On February 23, 2023 the CFPB announced a Consent Order involving a vehicle title loan company. The CFPB alleged that the company (i) extended credit at a rate in excess of the Military Lending Act's (MLA) 36% Military Annual Percentage Rate cap, (ii) failed to provide required MLA disclosures, and (iii) included prohibited provisions in its loan agreements with covered borrowers. The CFPB further alleged that the company employees ignored database responses showing that consumers were covered borrowers, changed consumers' personally identifiable information to obtain negative responses from the MLA database, and—in some cases—failed to verify covered borrower status at all. The CFPB called the company a "repeat offender" due to a 2016 Consent Order on other lending and debt-collection practices. The 2023 Consent Order required the company to pay more than $5 million in consumer relief and a $10 million penalty. In addition, the Consent Order requires the company to maintain robust internal controls and testing to address potential violations and report findings directly to the company's chief officers.

Bite 1: CFPB Takes Action Against Large Bank for Discrimination

On November 8, 2023, the CFPB announced that a large bank would pay $25.9 million in fines and redress for violating the ECOA by allegedly discriminating against Armenian Americans. From 2015 through 2021, the bank was alleged to have targeted applicants with surnames that employees associated with Armenian national origin as well as applicants in or around Glendale, California because the bank allegedly stereotyped this group as being likely to commit crime and fraud. The bank specifically targeted surnames ending in "-ian" and "-yan," and Glendale, which is home to approximately 15% of the Armenian American population in the United States. According to the CFPB, supervisors at the bank conspired to hide the discrimination by instructing employees not to discuss the discriminatory practices in writing or on recorded phone lines, and employees lied about the basis of denial, providing false reasons to denied applicants. The CFPB also asserted that the bank denied Armenian American consumers outright, requiring additional information or placing a block on the account. The bank was required to pay $1.4 million to affected consumers and a $24.5 million fine to the civil penalty fund.

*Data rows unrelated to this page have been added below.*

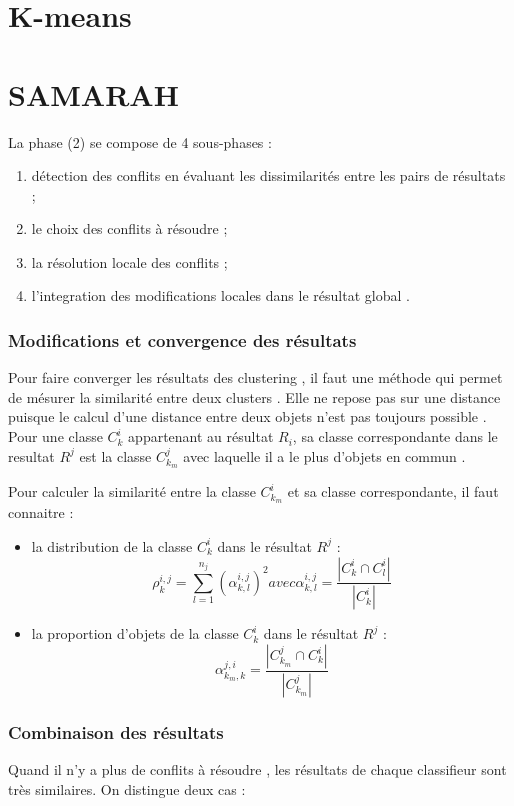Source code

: \documentclass[11pt, openany]{report}
\begin{document}
\section{K-means}

\section{SAMARAH}

La phase (2)  se compose de 4 sous-phases :

\begin{enumerate}
 \item  détection des conflits  en évaluant les dissimilarités entre les pairs de résultats  ;
  \item le choix des conflits à résoudre ;
   \item la résolution locale des conflits ;
    \item l'integration des modifications locales dans le résultat global .
\end{enumerate}


\subsubsection{Modifications et convergence des résultats}
\setlength{\parindent}{0in}
Pour faire converger les résultats des clustering , il faut une méthode qui permet de mésurer la similarité entre deux clusters . Elle ne repose pas sur une distance  puisque le calcul d'une distance entre deux objets n'est pas toujours possible . Pour une classe $C_{k}^i$ appartenant au résultat $R_i$, sa classe correspondante  dans le resultat $R^j$ est la classe $C_{k_m}^j$ avec laquelle il a le plus d'objets en commun .

Pour calculer la similarité entre la classe $C_{k_m}^i$ et sa classe correspondante, il faut connaitre :

\begin{itemize}
  \item la distribution de la classe $C_k^i$ dans le résultat $R^j$ :
  \[
  		\rho_k^{i,j} = \sum_{l=1}^{n_j} \left( \alpha_{k,l}^{i,j} \right)^2 \mathit{avec}  \alpha_{k,l}^{i,j} = \frac{|C_k^i \cap C_l^i|}{|C_k^i|}
  	\]
   \item la proportion d'objets de la classe $C_k^i$ dans le résultat $R^j$  :
    \[  		
    	\alpha_{{k_m},k}^{j,i} = \frac{|C_{k_m}^j \cap C_k^i|}{|C_{k_m}^j|}
  	\]
\end{itemize}

\subsubsection{Combinaison des résultats}
\setlength{\parindent}{0in} 
Quand il n'y a plus de conflits à résoudre , les résultats de chaque classifieur sont très similaires.
On distingue deux cas : 
\end{document}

"Extra Bite" - Justice Department Reaches Agreement to Address Discriminatory Delivery of Housing Advertisements

On January 9, 2023, the Department of Justice announced that it had reached an agreement with a large social media platform, requiring changes in the platform's advertisement delivery system. According to the DOJ, the social media platform deployed discriminatory advertising in violation of the Fair Housing Act (FHA). The lawsuit alleged that the social media platform used algorithms in determining which users received housing advertisements, and alleged that those algorithms relied in part on characteristics protected by the FHA. The social media platform will be subject to court oversight and regular review of its compliance with the settlement through June 27, 2026. The social media platform has since developed a new system to reduce variances between the eligible audiences and the actual audiences. The new system will be used for housing advertisements across the social media platform, and the agreement with the DOJ requires the social media platform to comply with certain requirements in stages. In 2024, we expect to see the CFPB continuing its efforts to protect customers identified by federal law as vulnerable and deserving of special protections, such as servicemembers. We're also likely to continue seeing a significant number of actions focused on alleged discrimination. In particular, we expect the CFPB to continue its scrutiny of artificial technology and machine learning, and whether the use of such technology raises concerns regarding discrimination.